Author:
Publication: United Press International
Date: October 15, 2001
HONG KONG (UPI) -- Travel agents
in Hong Kong and Beijing said China has banned nationals from 19 countries
from buying air tickets for its state-owned airlines in a step-up in security
following the terrorist attacks on Washington, D.C., and New York City
in September. "We were told not to sell tickets to Muslim passengers mainly
for routes going to North America. European routes were later added," said
one travel agent in Beijing.
"I cannot sell tickets to people
from the Middle East who want to fly Chinese airlines to the United States,"
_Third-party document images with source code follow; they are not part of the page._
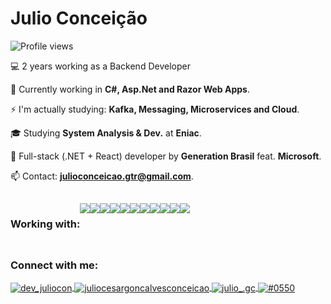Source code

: 
<h1 align="left">Julio Conceição</h1>
<p align="left"> <img src="https://komarev.com/ghpvc/?username=julioconceicao&color=yellow" alt="Profile views" /> </p>


💻 2 years working as a Backend Developer
  
🌱 Currently working in **C#, Asp.Net and Razor Web Apps**.

⚡ I'm actually studying: **Kafka, Messaging, Microservices and Cloud**.

🎓 Studying **System Analysis & Dev.** at **Eniac**.
  
💙 Full-stack (.NET + React) developer by **Generation Brasil** feat. **Microsoft**.

📫 Contact: **julioconceicao.gtr@gmail.com**.
  

 
  
  
  ##
  
<div style=" display: flex" align="left" widht="20px">
<h3 align="left">Working with:</h3>
  
<img src="https://img.shields.io/badge/C%23-239120?style=for-the-badge&logo=c-sharp&logoColor=white"/>
<img src="https://img.shields.io/badge/.NET-5C2D91?style=for-the-badge&logo=.net&logoColor=white"/>   
<img src="https://img.shields.io/badge/TypeScript-007ACC?style=for-the-badge&logo=typescript&logoColor=white"/>
<img src="https://img.shields.io/badge/Microsoft_SQL_Server-CC2927?style=for-the-badge&logo=microsoft-sql-server&logoColor=white"/>
<img src="https://img.shields.io/badge/PostgreSQL-316192?style=for-the-badge&logo=postgresql&logoColor=white"/>
<img src="https://img.shields.io/badge/GIT-E44C30?style=for-the-badge&logo=git&logoColor=white"/> 
<img src="https://img.shields.io/badge/Figma-F24E1E?style=for-the-badge&logo=figma&logoColor=white"/>
<img src="https://img.shields.io/badge/Wordpress-21759B?style=for-the-badge&logo=wordpress&logoColor=white"/>
<img src="https://img.shields.io/badge/PowerBI-F2C811?style=for-the-badge&logo=Power%20BI&logoColor=white"/>
<img src="https://img.shields.io/badge/VSCode-0078D4?style=for-the-badge&logo=visual%20studio%20code&logoColor=white"/>
<img src="https://img.shields.io/badge/Visual_Studio-5C2D91?style=for-the-badge&logo=visual%20studio&logoColor=white"/>

</div>
 
 
 ##
  
<h3 align="left">Connect with me:</h3>
<p align="left">
<a href="https://twitter.com/dev_juliocon" target="blank"><img align="center" src="https://img.shields.io/badge/Twitter-1DA1F2?style=for-the-badge&logo=twitter&logoColor=white" alt="dev_juliocon"/>
<a href="https://linkedin.com/in/juliocesargoncalvesconceicao" target="blank"><img align="center" src="https://img.shields.io/badge/LinkedIn-0077B5?style=for-the-badge&logo=linkedin&logoColor=white" alt="juliocesargoncalvesconceicao"/>
<a href="https://instagram.com/julio_.gc" target="blank"><img align="center" src="https://img.shields.io/badge/Instagram-E4405F?style=for-the-badge&logo=instagram&logoColor=white" alt="julio_.gc"/>
<a href="https://discord.gg/#0550" target="blank"><img align="center" src="https://img.shields.io/badge/Discord-7289DA?style=for-the-badge&logo=discord&logoColor=white" alt="#0550"/>
</p>


  


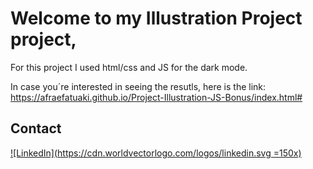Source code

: # Welcome to my Illustration Project project,

 For this project I used html/css and JS for the dark mode.  

In case you´re interested in seeing the resutls, here is the link: 
https://afraefatuaki.github.io/Project-Illustration-JS-Bonus/index.html#

  


## Contact

[![LinkedIn](https://cdn.worldvectorlogo.com/logos/linkedin.svg =150x)
](https://www.linkedin.com/in/afraelfa)
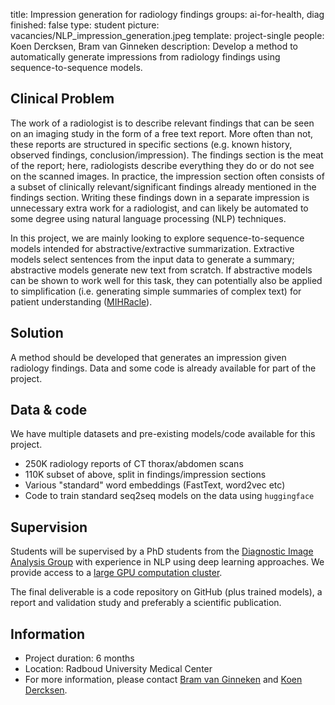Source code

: title: Impression generation for radiology findings
groups: ai-for-health, diag
finished: false
type: student
picture: vacancies/NLP_impression_generation.jpeg
template: project-single
people: Koen Dercksen, Bram van Ginneken
description: Develop a method to automatically generate impressions from radiology findings using sequence-to-sequence models.

## Clinical Problem
The work of a radiologist is to describe relevant findings that can be seen on
an imaging study in the form of a free text report. More often than not, these
reports are structured in specific sections (e.g. known history, observed
findings, conclusion/impression). The findings section is the meat of the
report; here, radiologists describe everything they do or do not see on the
scanned images.  In practice, the impression section often consists of a subset
of clinically relevant/significant findings already mentioned in the findings
section. Writing these findings down in a separate impression is unnecessary
extra work for a radiologist, and can likely be automated to some degree using
natural language processing (NLP) techniques.

In this project, we are mainly looking to explore sequence-to-sequence models
intended for abstractive/extractive summarization. Extractive models select
sentences from the input data to generate a summary; abstractive models
generate new text from scratch. If abstractive models can be shown to work well
for this task, they can potentially also be applied to simplification (i.e.
generating simple summaries of complex text) for patient understanding
([MIHRacle](https://www.diagnijmegen.nl/projects/mihracle/)).

## Solution
A method should be developed that generates an impression given radiology
findings.  Data and some code is already available for part of the project.

## Data & code
We have multiple datasets and pre-existing models/code available for this project.
- 250K radiology reports of CT thorax/abdomen scans
- 110K subset of above, split in findings/impression sections
- Various "standard" word embeddings (FastText, word2vec etc)
- Code to train standard seq2seq models on the data using `huggingface`

## Supervision
Students will be supervised by a PhD students from the [Diagnostic Image
Analysis Group](https://www.diagnijmegen.nl/) with experience in NLP using deep
learning approaches. We provide access to a [large GPU computation
cluster](https://rtc.diagnijmegen.nl/software/sol/).

The final deliverable is a code repository on GitHub (plus trained models), a
report and validation study and preferably a scientific publication.

## Information
- Project duration: 6 months
- Location: Radboud University Medical Center
- For more information, please contact [Bram van
  Ginneken](mailto:bram.vanginneken@radboudumc.nl) and [Koen
  Dercksen](mailto:koen.dercksen@radboudumc.nl).
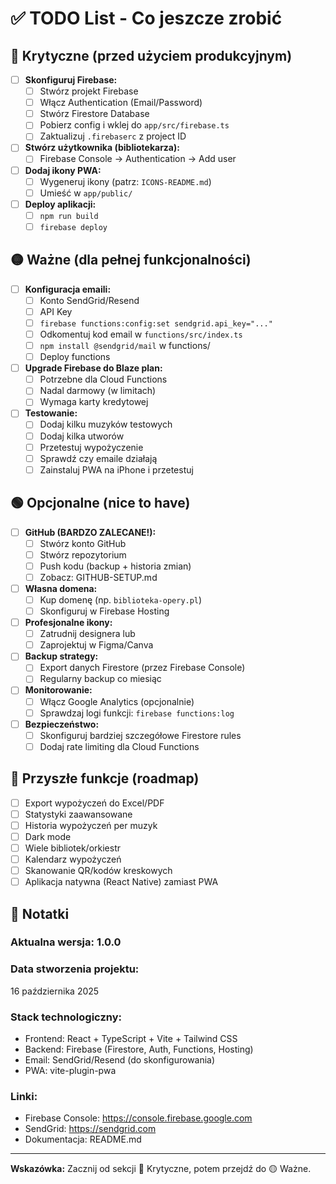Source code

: # ✅ TODO List - Co jeszcze zrobić

## 🔴 Krytyczne (przed użyciem produkcyjnym)

- [ ] **Skonfiguruj Firebase:**
  - [ ] Stwórz projekt Firebase
  - [ ] Włącz Authentication (Email/Password)
  - [ ] Stwórz Firestore Database
  - [ ] Pobierz config i wklej do `app/src/firebase.ts`
  - [ ] Zaktualizuj `.firebaserc` z project ID

- [ ] **Stwórz użytkownika (bibliotekarza):**
  - [ ] Firebase Console → Authentication → Add user

- [ ] **Dodaj ikony PWA:**
  - [ ] Wygeneruj ikony (patrz: `ICONS-README.md`)
  - [ ] Umieść w `app/public/`

- [ ] **Deploy aplikacji:**
  - [ ] `npm run build`
  - [ ] `firebase deploy`

## 🟡 Ważne (dla pełnej funkcjonalności)

- [ ] **Konfiguracja emaili:**
  - [ ] Konto SendGrid/Resend
  - [ ] API Key
  - [ ] `firebase functions:config:set sendgrid.api_key="..."`
  - [ ] Odkomentuj kod email w `functions/src/index.ts`
  - [ ] `npm install @sendgrid/mail` w functions/
  - [ ] Deploy functions

- [ ] **Upgrade Firebase do Blaze plan:**
  - [ ] Potrzebne dla Cloud Functions
  - [ ] Nadal darmowy (w limitach)
  - [ ] Wymaga karty kredytowej

- [ ] **Testowanie:**
  - [ ] Dodaj kilku muzyków testowych
  - [ ] Dodaj kilka utworów
  - [ ] Przetestuj wypożyczenie
  - [ ] Sprawdź czy emaile działają
  - [ ] Zainstaluj PWA na iPhone i przetestuj

## 🟢 Opcjonalne (nice to have)

- [ ] **GitHub (BARDZO ZALECANE!):**
  - [ ] Stwórz konto GitHub
  - [ ] Stwórz repozytorium
  - [ ] Push kodu (backup + historia zmian)
  - [ ] Zobacz: GITHUB-SETUP.md

- [ ] **Własna domena:**
  - [ ] Kup domenę (np. `biblioteka-opery.pl`)
  - [ ] Skonfiguruj w Firebase Hosting

- [ ] **Profesjonalne ikony:**
  - [ ] Zatrudnij designera lub
  - [ ] Zaprojektuj w Figma/Canva

- [ ] **Backup strategy:**
  - [ ] Export danych Firestore (przez Firebase Console)
  - [ ] Regularny backup co miesiąc

- [ ] **Monitorowanie:**
  - [ ] Włącz Google Analytics (opcjonalnie)
  - [ ] Sprawdzaj logi funkcji: `firebase functions:log`

- [ ] **Bezpieczeństwo:**
  - [ ] Skonfiguruj bardziej szczegółowe Firestore rules
  - [ ] Dodaj rate limiting dla Cloud Functions

## 🔵 Przyszłe funkcje (roadmap)

- [ ] Export wypożyczeń do Excel/PDF
- [ ] Statystyki zaawansowane
- [ ] Historia wypożyczeń per muzyk
- [ ] Dark mode
- [ ] Wiele bibliotek/orkiestr
- [ ] Kalendarz wypożyczeń
- [ ] Skanowanie QR/kodów kreskowych
- [ ] Aplikacja natywna (React Native) zamiast PWA

## 📝 Notatki

### Aktualna wersja: 1.0.0

### Data stworzenia projektu:
16 października 2025

### Stack technologiczny:
- Frontend: React + TypeScript + Vite + Tailwind CSS
- Backend: Firebase (Firestore, Auth, Functions, Hosting)
- Email: SendGrid/Resend (do skonfigurowania)
- PWA: vite-plugin-pwa

### Linki:
- Firebase Console: https://console.firebase.google.com
- SendGrid: https://sendgrid.com
- Dokumentacja: README.md

---

**Wskazówka:** Zacznij od sekcji 🔴 Krytyczne, potem przejdź do 🟡 Ważne.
said another travel agent.
A memo was sent to major ticketing
agencies, possibly throughout the world, instructing them not to issue
tickets to people from a list of countries, according to the South China
Morning Post on Saturday. The notice also said that passengers from named
countries who already had tickets should be contacted and told they could
not fly with the airlines. The memo suggested that under certain circumstances
the ruling could be waived.
The memo said, "Tickets shall not
be issued to people from these 20 countries again. Tickets already issued
should be canceled and fully refunded, or processed only after receiving
confirmation from the local embassy or consulate. People from these countries
shall be strictly controlled. But be flexible, they are being told, and
consult the local embassy or consulate to discuss how stringent the edict
should be."
The countries listed are Afghanistan,
Egypt, Israel, Pakistan, Lebanon, Syria, Jordan, Iraq, Iran, Oman, United
Arab Emirates, Bahrain, Saudi Arabia, Qatar, Yemen, Sudan, Kuwait, Libya,
and Algeria. It added people of Palestinian or Pakistani origin with "unusual
background" should also be denied tickets.
The decision to ban certain nationals
from China's airlines came from rulings by the Ministry of Foreign Affairs
and the Civil Aviation Department, said the notice.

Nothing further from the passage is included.